→ Data items:
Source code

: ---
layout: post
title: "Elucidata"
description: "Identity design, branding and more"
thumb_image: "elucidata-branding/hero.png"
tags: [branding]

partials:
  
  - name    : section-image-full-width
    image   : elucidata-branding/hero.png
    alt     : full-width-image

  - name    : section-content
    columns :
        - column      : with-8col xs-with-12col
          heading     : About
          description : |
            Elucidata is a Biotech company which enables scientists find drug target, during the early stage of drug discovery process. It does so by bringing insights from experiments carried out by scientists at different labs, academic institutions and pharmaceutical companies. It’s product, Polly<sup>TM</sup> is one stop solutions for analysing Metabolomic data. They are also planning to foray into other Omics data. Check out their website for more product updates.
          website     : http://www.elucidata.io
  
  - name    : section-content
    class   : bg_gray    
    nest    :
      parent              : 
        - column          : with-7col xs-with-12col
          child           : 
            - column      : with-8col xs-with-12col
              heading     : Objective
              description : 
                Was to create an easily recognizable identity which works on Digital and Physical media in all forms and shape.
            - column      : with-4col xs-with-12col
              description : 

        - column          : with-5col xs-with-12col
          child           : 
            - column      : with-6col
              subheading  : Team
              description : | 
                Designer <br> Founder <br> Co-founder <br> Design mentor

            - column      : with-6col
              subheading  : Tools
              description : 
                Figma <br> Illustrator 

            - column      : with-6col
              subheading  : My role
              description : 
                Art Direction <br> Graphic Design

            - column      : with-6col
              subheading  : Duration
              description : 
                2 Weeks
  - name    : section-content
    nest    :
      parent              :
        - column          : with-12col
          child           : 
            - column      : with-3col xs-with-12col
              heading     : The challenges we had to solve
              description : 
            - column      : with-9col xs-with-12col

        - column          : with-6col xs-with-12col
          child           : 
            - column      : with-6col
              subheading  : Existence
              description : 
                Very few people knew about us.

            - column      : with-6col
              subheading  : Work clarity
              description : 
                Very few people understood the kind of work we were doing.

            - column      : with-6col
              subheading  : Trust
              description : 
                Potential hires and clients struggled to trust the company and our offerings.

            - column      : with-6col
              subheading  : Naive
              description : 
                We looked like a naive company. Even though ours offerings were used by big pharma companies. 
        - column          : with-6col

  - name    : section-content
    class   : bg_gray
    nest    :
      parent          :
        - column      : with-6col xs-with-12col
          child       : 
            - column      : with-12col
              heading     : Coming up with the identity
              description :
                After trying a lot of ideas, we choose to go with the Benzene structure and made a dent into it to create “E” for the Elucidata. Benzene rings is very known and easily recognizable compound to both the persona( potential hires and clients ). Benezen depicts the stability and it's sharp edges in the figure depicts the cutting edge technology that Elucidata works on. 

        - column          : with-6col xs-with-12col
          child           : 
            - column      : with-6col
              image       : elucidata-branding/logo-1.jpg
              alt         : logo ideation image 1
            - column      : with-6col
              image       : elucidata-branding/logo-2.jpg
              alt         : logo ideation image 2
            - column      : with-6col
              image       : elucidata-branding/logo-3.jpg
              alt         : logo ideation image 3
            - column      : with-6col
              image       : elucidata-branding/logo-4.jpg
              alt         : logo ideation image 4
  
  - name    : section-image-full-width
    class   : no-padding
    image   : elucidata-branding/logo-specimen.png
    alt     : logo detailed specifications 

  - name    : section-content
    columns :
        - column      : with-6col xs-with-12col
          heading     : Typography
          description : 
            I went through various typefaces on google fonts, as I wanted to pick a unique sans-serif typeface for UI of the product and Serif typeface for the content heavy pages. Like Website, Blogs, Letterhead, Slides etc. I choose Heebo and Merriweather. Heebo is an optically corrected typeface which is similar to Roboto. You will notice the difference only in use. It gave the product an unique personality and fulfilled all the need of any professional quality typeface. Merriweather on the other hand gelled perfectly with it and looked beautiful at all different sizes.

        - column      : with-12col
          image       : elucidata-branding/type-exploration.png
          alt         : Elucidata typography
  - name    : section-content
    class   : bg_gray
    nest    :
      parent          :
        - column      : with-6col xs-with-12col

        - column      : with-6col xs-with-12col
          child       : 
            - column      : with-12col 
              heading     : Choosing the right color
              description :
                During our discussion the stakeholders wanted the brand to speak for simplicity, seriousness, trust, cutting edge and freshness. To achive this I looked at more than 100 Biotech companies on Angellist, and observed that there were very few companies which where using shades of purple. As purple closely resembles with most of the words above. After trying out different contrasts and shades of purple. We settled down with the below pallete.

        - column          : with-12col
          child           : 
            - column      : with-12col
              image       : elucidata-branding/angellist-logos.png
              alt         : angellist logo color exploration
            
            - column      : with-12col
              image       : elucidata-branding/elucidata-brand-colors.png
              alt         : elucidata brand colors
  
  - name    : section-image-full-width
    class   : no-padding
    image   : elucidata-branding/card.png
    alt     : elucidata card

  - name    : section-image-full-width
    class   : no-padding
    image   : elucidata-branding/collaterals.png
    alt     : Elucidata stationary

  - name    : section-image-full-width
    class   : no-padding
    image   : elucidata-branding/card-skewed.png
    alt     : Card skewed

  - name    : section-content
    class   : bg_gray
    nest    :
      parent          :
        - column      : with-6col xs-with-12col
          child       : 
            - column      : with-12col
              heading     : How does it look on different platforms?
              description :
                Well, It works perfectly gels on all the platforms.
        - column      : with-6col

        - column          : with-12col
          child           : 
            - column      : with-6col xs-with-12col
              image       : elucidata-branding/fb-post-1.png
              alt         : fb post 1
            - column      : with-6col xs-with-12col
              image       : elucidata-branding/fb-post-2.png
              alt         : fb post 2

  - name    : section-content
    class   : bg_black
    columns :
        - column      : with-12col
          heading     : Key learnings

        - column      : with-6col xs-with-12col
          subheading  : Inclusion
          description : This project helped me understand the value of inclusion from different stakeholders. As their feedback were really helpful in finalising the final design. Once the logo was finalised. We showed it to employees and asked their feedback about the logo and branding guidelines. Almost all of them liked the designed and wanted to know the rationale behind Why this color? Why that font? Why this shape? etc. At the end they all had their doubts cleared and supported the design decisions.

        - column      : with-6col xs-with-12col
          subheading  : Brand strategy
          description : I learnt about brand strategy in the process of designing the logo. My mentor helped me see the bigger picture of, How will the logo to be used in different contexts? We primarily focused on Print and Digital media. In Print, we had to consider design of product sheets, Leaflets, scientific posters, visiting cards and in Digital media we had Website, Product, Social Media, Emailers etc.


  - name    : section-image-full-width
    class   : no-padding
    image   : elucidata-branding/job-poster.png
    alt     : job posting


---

==

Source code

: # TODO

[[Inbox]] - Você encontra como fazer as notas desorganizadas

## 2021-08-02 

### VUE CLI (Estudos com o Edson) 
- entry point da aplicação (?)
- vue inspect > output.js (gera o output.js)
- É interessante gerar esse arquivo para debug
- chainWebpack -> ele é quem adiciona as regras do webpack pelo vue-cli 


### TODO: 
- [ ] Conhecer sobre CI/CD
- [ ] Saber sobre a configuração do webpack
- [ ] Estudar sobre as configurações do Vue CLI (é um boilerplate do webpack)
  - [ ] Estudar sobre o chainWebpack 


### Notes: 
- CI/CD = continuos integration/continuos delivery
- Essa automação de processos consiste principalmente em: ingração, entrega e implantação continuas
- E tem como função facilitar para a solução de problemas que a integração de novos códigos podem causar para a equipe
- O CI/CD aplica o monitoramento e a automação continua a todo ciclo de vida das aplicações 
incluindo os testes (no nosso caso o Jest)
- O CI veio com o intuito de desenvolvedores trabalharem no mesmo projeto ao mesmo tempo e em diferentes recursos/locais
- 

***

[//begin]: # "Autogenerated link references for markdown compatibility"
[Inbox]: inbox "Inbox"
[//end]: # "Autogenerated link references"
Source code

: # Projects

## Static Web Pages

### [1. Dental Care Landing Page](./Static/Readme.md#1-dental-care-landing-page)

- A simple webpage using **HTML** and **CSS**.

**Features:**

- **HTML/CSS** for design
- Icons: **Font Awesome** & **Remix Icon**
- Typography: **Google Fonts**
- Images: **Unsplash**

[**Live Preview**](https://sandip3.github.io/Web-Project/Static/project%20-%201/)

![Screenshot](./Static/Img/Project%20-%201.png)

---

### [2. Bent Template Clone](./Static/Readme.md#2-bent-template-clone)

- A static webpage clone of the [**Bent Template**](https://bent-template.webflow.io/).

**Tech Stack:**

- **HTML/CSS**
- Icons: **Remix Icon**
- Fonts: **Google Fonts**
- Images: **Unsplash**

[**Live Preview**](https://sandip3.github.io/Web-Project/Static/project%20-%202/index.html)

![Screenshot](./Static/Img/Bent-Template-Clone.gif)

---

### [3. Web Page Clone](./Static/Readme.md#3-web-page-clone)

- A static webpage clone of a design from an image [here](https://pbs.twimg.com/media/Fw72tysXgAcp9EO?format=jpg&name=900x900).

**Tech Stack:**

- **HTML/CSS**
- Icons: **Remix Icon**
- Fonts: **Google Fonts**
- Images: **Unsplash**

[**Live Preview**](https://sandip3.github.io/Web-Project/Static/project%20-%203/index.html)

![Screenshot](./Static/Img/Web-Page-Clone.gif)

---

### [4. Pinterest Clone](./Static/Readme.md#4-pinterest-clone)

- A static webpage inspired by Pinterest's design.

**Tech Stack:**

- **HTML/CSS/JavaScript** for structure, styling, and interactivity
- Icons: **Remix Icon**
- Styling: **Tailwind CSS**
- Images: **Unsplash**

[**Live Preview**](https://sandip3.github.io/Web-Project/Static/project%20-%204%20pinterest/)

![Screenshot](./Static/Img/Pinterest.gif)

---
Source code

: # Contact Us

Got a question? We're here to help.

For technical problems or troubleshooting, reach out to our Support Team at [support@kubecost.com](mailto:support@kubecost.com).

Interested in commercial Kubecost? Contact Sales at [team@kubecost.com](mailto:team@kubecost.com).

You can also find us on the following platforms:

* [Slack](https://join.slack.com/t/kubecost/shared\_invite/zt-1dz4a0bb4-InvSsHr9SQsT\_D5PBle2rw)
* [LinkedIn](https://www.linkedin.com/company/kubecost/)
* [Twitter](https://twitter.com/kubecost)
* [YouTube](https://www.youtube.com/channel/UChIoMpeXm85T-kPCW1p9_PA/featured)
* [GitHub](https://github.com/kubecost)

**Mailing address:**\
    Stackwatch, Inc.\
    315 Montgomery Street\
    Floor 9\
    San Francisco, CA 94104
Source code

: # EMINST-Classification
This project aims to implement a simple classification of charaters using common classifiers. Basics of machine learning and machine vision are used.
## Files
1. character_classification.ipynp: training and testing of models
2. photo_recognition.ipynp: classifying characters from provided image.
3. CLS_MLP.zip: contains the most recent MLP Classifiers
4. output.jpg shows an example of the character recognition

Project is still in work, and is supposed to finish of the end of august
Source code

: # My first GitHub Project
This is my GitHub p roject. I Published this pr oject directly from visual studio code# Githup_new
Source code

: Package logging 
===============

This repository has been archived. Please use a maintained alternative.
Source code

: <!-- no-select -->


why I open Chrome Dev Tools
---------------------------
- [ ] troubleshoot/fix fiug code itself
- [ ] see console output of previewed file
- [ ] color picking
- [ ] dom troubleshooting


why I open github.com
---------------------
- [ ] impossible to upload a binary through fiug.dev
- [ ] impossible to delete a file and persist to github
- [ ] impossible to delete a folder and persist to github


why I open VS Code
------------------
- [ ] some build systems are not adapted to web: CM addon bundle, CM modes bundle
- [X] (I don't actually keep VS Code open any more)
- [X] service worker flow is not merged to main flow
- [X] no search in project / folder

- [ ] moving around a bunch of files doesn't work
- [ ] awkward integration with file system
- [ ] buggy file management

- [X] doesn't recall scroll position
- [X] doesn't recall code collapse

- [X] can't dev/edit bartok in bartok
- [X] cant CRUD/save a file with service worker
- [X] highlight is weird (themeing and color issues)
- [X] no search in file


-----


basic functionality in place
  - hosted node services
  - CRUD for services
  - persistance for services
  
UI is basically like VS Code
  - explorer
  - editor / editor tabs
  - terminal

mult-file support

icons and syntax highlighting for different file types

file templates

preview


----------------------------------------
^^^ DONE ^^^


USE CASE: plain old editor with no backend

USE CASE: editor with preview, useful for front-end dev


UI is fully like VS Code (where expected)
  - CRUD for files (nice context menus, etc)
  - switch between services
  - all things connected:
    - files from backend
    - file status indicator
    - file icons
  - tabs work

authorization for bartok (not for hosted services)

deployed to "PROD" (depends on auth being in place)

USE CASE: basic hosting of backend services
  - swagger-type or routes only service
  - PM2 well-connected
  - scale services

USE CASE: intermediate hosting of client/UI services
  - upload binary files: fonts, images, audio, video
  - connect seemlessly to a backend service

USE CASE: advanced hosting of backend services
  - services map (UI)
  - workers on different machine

→ YOUR GOAL:
Print exactly the lines above from the one with "- persistance for services" to the one with "USE CASE: basic hosting of backend services", including both.

→ OUTPUT FOR THIS EXERCISE:
  - persistance for services
  
UI is basically like VS Code
  - explorer
  - editor / editor tabs
  - terminal

mult-file support

icons and syntax highlighting for different file types

file templates

preview


----------------------------------------
^^^ DONE ^^^


USE CASE: plain old editor with no backend

USE CASE: editor with preview, useful for front-end dev


UI is fully like VS Code (where expected)
  - CRUD for files (nice context menus, etc)
  - switch between services
  - all things connected:
    - files from backend
    - file status indicator
    - file icons
  - tabs work

authorization for bartok (not for hosted services)

deployed to "PROD" (depends on auth being in place)

USE CASE: basic hosting of backend services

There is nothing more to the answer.